Have you ever wanted to share your localhost application with others on the internet? Using a cloud server as a reverse proxy is a secure and effective way to do this. To make it even smoother, you can set up SSH key-based authentication for auto-login. Here’s how.
Prerequisites
- A localhost application running on your machine (e.g., at http://localhost:8080).
- Access to a cloud server with a public IP and Apache2 installed.
- SSH access to the cloud server.
Step 1: Generate an SSH Key for Passwordless Login
On your local machine:
Generate an SSH key pair (if you don’t already have one):
ssh-keygen -t rsa -b 4096 -C "maheshpalamuttath@gmail.com"
- Press Enter to accept the default location (~/.ssh/id_rsa).
- Leave the passphrase blank for passwordless access.
- Copy the public key to your cloud server:
ssh-copy-id mahesh@139.84.139.31
Replace mahesh and 139.84.139.31 with your cloud server's username and IP.
If ssh-copy-id isn’t available, manually copy the key:
cat ~/.ssh/id_rsa.pub
Paste it into the ~/.ssh/authorized_keys file on the cloud server.
Step 2: Establish an SSH Tunnel
Create a reverse tunnel from the cloud server to your local application:
ssh -R 9000:localhost:8080 mahesh@139.84.139.31
Replace 9000 with an available port on the cloud server.
The traffic on the cloud server's localhost:9000 will forward to your local machine's localhost:8080.
Step 3: Configure Apache2 as a Reverse Proxy
On your cloud server:
Enable Apache's proxy modules:
sudo a2enmod proxy proxy_http
sudo systemctl restart apache2
Create a virtual host configuration:
sudo nano /etc/apache2/sites-available/myapp.conf
Add the following:
<VirtualHost *:80>
ServerName library-staff.mydomain.com
ProxyPreserveHost On
ProxyPass / http://127.0.0.1:9000/
ProxyPassReverse / http://127.0.0.1:9000/
</VirtualHost>
Replace library-staff.mydomain.com with your server's public IP or domain.

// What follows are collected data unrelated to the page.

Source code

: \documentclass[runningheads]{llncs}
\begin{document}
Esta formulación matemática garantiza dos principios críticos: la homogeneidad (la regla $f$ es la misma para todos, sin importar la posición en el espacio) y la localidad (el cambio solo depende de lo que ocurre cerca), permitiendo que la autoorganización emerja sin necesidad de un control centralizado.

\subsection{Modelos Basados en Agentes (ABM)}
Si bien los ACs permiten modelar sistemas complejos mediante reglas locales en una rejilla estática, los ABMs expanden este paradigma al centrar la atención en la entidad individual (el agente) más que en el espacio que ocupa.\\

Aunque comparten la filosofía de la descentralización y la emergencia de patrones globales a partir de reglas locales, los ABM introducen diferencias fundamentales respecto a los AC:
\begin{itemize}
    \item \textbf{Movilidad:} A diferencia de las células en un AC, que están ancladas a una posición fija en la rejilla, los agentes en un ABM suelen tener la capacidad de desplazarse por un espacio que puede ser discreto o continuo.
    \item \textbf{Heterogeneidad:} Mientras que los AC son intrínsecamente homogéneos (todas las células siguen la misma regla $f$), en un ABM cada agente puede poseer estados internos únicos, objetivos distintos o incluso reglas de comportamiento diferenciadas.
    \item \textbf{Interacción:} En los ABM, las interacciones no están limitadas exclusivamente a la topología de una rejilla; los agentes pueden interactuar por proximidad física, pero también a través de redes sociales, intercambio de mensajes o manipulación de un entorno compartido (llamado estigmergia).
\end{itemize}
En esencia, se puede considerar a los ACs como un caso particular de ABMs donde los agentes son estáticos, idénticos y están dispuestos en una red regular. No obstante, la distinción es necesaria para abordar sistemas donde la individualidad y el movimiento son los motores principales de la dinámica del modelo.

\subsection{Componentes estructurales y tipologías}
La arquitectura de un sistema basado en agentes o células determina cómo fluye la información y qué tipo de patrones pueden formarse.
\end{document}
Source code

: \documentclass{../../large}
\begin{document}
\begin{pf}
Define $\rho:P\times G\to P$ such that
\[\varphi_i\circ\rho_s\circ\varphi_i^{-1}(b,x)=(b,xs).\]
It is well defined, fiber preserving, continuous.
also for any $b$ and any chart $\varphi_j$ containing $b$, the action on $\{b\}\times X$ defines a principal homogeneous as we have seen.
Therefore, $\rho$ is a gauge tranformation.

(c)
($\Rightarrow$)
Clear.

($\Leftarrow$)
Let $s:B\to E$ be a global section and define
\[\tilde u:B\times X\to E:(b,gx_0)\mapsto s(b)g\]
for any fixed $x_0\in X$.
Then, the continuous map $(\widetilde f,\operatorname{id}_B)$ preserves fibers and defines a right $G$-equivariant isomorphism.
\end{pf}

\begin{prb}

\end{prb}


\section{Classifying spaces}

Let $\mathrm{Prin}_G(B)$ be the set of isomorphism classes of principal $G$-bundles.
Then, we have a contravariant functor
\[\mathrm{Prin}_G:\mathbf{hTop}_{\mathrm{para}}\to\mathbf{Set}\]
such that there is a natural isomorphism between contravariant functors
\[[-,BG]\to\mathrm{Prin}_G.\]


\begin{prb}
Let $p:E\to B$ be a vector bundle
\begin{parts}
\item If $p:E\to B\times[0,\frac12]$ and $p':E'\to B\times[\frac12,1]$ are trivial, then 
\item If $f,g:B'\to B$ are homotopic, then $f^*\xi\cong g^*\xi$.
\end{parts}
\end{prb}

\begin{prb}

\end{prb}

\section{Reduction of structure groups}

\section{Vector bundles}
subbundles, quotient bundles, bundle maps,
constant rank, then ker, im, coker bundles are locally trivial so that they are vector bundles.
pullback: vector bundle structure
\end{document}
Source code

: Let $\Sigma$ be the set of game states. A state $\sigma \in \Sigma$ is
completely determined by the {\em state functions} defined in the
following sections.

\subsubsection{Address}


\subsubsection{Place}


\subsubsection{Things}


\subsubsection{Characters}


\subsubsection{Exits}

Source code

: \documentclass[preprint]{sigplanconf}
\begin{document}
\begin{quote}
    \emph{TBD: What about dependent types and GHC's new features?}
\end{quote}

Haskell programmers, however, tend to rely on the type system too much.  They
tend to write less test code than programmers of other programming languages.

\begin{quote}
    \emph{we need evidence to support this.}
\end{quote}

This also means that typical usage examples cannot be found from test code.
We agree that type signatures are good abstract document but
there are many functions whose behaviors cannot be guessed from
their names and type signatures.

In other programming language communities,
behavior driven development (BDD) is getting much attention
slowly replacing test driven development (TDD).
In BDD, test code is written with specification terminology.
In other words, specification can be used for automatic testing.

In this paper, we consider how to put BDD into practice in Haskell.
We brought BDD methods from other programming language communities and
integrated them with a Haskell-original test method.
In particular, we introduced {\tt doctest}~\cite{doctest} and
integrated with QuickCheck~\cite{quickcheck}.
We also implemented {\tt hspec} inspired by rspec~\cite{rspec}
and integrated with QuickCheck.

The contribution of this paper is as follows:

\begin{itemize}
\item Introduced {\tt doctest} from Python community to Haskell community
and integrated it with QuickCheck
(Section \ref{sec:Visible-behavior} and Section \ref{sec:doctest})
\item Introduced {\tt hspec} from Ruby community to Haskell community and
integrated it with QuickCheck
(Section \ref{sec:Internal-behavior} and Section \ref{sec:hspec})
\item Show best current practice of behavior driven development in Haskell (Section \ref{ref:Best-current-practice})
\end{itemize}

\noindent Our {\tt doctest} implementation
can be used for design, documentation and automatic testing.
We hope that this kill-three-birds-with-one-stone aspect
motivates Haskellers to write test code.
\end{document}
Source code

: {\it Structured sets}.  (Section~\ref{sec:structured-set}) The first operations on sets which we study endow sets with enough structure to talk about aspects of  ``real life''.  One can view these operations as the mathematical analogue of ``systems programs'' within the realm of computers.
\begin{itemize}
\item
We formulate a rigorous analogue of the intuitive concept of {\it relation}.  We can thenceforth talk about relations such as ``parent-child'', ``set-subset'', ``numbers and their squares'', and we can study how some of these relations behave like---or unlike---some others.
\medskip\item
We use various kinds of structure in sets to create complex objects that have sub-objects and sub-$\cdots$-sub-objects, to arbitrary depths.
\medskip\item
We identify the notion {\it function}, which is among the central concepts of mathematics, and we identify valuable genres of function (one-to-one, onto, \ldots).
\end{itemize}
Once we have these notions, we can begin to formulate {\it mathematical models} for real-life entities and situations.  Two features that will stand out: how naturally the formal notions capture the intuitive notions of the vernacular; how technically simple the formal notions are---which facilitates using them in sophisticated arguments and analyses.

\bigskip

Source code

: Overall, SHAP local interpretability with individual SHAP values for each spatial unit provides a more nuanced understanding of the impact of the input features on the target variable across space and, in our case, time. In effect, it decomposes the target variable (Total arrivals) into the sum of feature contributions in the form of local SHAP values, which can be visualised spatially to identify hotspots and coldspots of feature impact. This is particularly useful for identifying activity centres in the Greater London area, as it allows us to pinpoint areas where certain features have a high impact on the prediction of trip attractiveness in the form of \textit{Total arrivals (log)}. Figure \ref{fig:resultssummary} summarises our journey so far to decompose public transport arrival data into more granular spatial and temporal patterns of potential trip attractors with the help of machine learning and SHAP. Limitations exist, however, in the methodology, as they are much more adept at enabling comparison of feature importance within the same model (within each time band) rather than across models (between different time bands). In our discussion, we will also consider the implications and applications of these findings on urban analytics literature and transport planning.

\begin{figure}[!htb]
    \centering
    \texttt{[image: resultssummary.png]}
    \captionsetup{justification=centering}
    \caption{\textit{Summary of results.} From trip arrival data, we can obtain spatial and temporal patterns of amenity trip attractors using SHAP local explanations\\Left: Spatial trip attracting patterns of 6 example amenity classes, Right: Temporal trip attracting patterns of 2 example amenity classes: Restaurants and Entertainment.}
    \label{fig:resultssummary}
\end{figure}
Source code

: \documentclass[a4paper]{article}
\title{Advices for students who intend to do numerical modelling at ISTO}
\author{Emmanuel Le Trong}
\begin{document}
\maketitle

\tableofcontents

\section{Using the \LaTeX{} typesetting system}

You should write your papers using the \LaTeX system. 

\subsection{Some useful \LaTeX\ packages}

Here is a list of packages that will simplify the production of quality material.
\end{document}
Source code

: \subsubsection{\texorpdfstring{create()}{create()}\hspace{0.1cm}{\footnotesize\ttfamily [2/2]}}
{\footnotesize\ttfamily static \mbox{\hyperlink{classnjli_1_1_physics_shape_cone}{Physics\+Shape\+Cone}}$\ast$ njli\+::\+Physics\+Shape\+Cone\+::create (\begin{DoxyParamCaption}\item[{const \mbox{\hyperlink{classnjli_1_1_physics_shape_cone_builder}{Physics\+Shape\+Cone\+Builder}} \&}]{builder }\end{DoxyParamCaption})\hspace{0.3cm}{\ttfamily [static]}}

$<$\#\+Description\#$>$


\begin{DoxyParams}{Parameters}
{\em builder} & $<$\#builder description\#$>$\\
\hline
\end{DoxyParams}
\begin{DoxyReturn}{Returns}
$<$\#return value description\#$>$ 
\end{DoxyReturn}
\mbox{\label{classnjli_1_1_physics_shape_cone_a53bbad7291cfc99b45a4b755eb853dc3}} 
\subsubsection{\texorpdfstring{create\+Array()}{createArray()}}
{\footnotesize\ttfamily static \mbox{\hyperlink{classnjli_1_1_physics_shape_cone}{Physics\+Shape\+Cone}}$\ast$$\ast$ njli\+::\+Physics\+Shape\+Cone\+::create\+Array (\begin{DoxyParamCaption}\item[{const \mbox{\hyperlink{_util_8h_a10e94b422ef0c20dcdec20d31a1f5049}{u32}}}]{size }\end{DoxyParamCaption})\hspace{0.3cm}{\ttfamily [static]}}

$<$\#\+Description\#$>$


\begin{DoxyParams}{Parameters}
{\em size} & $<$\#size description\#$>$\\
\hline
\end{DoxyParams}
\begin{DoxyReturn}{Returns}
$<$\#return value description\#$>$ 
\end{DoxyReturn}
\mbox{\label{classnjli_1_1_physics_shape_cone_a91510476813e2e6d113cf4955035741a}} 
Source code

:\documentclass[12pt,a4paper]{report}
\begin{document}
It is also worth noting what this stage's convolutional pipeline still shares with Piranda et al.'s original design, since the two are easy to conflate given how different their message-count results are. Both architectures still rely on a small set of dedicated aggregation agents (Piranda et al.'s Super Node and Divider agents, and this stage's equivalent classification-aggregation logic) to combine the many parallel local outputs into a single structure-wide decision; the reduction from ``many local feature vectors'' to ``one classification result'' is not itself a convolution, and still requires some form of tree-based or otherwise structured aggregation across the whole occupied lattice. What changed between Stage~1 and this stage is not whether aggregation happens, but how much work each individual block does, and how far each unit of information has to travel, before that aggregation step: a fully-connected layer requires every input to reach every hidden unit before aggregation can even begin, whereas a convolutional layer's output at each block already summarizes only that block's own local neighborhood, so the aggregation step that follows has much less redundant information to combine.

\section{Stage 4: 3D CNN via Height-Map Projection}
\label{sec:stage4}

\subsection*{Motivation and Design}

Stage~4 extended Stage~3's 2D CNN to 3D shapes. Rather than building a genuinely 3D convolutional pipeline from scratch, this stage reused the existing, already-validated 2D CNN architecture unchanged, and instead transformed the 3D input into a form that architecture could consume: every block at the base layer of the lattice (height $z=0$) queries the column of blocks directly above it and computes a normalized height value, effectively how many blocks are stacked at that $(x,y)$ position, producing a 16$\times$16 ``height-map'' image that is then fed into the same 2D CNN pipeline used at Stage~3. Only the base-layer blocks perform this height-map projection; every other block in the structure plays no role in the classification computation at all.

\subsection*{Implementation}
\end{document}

Enable the site and reload Apache:
sudo a2ensite myapp.conf
sudo systemctl reload apache2
Step 4: Automate the SSH Tunnel
To ensure the tunnel starts automatically after reboot:
Install autossh on your local machine:
sudo apt install autossh
Add the following to your crontab:
crontab -e
Add this line to start the tunnel on boot:
@reboot autossh -M 0 -R 9000:localhost:8080 mahesh@139.84.139.31
Step 5: Secure the Connection with HTTPS
To secure the reverse proxy:
Install Certbot:
sudo apt install certbot python3-certbot-apache
Obtain a free SSL certificate:
sudo certbot --apache -d library-staff.mydomain.com
Now your application is accessible at library-staff.mydomain.com.
Conclusion
With SSH key-based authentication, a reverse SSH tunnel, and Apache2 acting as a reverse proxy, your localhost application is now securely accessible on the internet. Automating the SSH tunnel ensures the setup remains active after reboots, making this a reliable solution for sharing your application with the world.